Cehalet olacağına ihtimal vermiyorum zira ortamda 3 tane delik var. Biri tuvalette diğeri ibrikte, e diğeri de zaten sana monteli.Yani işin matematiği ve  ne yapılacağı çok açık. Daha da korkunç olan o kabahat o ibriğe sığmaz, bi kere ibriğin ağzı küçük. Bunun tek yolu o ibriği alıp sonra da... neyse siz anladınız…

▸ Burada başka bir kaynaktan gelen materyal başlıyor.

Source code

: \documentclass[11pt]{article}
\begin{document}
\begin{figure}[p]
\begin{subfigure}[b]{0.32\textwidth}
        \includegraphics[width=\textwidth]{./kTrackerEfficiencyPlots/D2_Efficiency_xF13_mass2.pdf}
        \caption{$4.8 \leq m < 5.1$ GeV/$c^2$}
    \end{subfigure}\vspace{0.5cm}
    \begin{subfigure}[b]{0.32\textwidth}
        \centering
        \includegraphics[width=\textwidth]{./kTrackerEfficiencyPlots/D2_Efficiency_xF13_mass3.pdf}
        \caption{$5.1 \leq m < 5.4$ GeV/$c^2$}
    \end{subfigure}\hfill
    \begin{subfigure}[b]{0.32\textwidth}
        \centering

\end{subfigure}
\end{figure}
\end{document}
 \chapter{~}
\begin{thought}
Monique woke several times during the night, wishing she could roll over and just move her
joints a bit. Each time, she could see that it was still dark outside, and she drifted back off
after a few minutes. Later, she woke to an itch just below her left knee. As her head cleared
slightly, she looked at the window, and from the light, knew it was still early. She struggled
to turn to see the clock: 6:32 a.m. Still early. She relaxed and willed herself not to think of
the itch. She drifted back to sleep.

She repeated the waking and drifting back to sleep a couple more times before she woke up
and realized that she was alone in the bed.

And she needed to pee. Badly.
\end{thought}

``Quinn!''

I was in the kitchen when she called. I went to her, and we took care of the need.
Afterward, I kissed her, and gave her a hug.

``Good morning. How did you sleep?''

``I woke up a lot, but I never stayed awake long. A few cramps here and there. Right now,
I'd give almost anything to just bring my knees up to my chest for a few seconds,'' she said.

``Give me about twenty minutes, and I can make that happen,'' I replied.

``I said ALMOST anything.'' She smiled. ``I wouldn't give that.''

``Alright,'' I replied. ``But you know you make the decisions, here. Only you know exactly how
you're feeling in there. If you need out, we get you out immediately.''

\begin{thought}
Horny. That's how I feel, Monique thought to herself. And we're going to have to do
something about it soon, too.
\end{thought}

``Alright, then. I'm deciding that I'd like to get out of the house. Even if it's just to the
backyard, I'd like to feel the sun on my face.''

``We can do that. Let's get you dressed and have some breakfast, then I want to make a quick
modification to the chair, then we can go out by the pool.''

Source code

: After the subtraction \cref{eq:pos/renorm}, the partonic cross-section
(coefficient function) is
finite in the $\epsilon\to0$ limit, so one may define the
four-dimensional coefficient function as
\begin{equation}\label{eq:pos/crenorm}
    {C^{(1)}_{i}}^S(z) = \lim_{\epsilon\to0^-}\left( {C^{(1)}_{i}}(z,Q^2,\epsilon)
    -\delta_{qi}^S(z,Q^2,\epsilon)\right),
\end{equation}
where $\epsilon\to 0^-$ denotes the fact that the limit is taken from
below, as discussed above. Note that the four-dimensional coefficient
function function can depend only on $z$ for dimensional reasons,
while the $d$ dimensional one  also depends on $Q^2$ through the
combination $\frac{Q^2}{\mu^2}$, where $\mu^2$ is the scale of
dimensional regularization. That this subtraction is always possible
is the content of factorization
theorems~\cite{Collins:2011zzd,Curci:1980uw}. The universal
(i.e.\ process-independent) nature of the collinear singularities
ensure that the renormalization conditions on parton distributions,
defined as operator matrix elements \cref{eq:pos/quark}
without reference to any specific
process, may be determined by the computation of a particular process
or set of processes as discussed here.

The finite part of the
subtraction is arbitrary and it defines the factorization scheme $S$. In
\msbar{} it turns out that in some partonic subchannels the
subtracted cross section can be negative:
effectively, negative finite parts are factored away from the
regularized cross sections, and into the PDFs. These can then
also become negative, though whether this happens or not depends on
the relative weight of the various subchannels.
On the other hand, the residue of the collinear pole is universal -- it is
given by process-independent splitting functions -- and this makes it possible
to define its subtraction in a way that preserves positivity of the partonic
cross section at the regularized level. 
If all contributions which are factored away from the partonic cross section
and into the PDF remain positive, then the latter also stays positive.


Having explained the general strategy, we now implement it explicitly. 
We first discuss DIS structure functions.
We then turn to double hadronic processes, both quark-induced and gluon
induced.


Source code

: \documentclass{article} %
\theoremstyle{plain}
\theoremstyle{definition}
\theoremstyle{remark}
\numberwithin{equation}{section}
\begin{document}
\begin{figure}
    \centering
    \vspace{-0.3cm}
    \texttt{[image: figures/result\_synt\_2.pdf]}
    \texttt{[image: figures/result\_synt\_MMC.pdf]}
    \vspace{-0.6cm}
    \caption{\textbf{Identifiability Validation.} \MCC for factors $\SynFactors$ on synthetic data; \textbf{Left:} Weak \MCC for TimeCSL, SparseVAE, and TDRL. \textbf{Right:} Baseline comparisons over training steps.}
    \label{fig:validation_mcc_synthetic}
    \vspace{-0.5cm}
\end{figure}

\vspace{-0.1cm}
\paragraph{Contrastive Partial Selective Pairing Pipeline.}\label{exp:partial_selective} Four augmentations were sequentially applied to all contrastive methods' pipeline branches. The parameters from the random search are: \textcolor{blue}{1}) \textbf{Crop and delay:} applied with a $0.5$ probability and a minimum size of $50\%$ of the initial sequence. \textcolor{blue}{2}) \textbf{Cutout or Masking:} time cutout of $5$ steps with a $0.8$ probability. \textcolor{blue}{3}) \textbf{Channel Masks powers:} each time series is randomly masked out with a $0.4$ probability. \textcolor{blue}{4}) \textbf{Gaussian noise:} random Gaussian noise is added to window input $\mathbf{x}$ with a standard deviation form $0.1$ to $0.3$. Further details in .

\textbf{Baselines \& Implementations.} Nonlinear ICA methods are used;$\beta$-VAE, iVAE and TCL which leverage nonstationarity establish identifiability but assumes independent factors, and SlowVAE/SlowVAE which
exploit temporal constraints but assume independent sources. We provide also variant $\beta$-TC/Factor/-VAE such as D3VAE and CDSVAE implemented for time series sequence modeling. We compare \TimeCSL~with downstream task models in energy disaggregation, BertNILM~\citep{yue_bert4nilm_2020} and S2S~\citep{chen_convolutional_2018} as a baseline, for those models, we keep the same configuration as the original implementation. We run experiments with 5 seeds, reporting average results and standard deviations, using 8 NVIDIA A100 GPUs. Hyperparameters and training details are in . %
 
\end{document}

Bundan dolayı ne cehalet ne de protesto bunun bir fetiş olayı olduğuna karar verdim.(menemen olayı gibi tarihe ibrik olayı olarak geçsin) ne kadar iğrenç olsa da gündelik yaşantısından bir parçayı beraberinde getiren o fetiş arkadaşı da içimden tebrik ettim. "aferin tamamen asker olmamış" dedim (bazılarınız keşke doğmamış olsaydı zaten o diyorsunuz biliyorum).Ha keza bu olaydan sonra seçilen bir komutan bize tuvaletin nasıl kullanılması gerektiğine dair ufak bir brifing vermişti. Ondan sonra da olayı bir daha açmamak üzere uzayın derinliklerine göndermiştik…
İşin özü sevgili okurlarım; Klozet candır. Adına gazeller yakılması gereken bir icattır. Vatan toprağı, ana kucağıdır. Onun kıymetini bilin ve hadi üşenmeyip gidip kendi klozetinize sarılıp onu ne kadar sevdiğinizi gösteren ufak öpücük kondurun…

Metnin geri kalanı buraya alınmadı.